Radioiodine Complications

Acute complications of therapy with I-131 are mostly nonsevere and usually short-lived. The more usual symptoms include sialoadenitis, radiation thyroiditis, neck edema, nausea, and gastritis (95). The salivary glands concentrate iodine and sialoadenitis may occur in about 30% of patients treated with radioiodine (96). It is characterized by pain, tenderness, and swelling of the salivary glands. Some patients suffer from reduced salivary gland function for more than one year after therapy with I-131. The use of lemon juice or lemon candies and abundant water ingestion reduces the incidence and severity of sia-loadenitis and reduces absorbed radiation dose to the salivary glands. Recently, a study indicated that an early start of sucking lemon candy may provoke an increase in salivary gland damage suggesting that lemon candy should not be given until 24 hours after therapy with I-131 (97). The use of amifostine may reduce significantly the damage to salivary glands, mainly when high doses are administered (98). Radiation thyroiditis and neck edema (99), when symptomatic, are usually treated with nonsteroidal anti-inflammatory drugs, or with steroids in the rare patient with more severe symptoms. Abundant liquid ingestion should always be encouraged; this augments the urinary flow output and decreases the radiation burden to the urinary bladder and the whole body. Gastrointestinal symptoms may be treated with antiemetics (nausea) and antacids (gastritis). Thyroid storm due to the release of large amounts of thyroid hormones occurs rarely in patients with extensive follicular metastases, usually within 10 days after treatment (76). Rarely, patients with brain metastases may develop edema and hemorrhage. Late effects include transitory decreased white blood cells, oligospermia, and transient ovarian failure. Infertility is rare except after high doses. There is no evidence of increased risk of congenital abnormalities (100). Patients with diffuse pulmonary metastases may rarely develop pulmonary fibrosis after radioiodine treatment.
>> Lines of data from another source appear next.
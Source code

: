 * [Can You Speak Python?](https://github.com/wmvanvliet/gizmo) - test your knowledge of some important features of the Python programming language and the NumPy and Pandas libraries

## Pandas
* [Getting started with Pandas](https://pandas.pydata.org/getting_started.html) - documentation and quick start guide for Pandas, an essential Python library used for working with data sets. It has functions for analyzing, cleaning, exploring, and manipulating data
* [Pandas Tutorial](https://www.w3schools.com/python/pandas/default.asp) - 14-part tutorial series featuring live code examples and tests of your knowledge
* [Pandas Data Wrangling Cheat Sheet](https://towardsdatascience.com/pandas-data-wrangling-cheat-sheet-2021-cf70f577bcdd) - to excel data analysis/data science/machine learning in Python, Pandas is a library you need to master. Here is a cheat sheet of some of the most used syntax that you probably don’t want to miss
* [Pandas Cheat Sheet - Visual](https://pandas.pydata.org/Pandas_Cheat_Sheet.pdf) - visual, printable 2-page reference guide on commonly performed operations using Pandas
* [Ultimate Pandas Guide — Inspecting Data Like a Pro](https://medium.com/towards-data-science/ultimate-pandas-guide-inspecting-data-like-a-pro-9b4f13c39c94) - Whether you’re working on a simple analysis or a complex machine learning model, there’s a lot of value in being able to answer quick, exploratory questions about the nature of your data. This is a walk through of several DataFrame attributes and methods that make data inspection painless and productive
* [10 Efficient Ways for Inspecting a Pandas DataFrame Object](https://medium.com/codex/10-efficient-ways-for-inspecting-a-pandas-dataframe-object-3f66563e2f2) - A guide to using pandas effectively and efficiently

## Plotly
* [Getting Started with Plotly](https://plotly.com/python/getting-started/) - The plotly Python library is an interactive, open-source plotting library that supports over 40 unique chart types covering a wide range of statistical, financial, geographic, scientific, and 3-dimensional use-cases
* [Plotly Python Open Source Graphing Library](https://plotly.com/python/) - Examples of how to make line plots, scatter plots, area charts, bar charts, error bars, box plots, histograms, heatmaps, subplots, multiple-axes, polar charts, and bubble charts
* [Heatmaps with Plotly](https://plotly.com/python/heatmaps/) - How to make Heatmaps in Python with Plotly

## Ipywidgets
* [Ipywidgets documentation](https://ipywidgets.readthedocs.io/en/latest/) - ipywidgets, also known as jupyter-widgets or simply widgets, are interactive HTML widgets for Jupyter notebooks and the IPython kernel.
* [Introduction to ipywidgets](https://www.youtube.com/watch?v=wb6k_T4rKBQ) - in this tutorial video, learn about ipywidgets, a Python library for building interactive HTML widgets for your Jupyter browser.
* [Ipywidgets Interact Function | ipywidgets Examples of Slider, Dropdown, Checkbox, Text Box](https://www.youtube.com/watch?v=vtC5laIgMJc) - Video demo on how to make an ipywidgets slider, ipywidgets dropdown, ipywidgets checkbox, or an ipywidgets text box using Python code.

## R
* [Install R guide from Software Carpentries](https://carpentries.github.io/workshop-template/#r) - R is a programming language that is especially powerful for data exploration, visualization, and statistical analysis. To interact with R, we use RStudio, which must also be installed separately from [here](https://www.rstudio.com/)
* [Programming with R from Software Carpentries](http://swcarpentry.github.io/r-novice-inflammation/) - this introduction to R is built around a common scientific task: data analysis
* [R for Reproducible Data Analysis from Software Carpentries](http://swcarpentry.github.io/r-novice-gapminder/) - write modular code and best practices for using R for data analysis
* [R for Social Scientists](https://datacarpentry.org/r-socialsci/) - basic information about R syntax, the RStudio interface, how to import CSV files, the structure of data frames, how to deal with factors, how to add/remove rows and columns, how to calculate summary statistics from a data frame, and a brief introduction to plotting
Over the long-term, radioiodine therapy may be associated with development of secondary malignancies, such as acute myelocytic leukemia, usually occurring between 2 and 10 years after therapy. The risk increases in patients above the age of 50 who have received a dose of 37 GBq (1 Ci) of I-131 or more and is greater when this dose had been given over a short period of time (6 to 12 weeks). The risk is considerably lower when the total blood dose per treatment is less than 2 Gy (101). Increased prevalence of cancers of the urinary bladder, salivary gland, colon, and female breast has also been reported in patients, but with little agreement on the degree of absolute risk (101,102). Cumulated activities of more than 37 GBq (1 Ci) can also result in myelode-pression with a decrease in blood cell components, the risk increasing with the administered activity.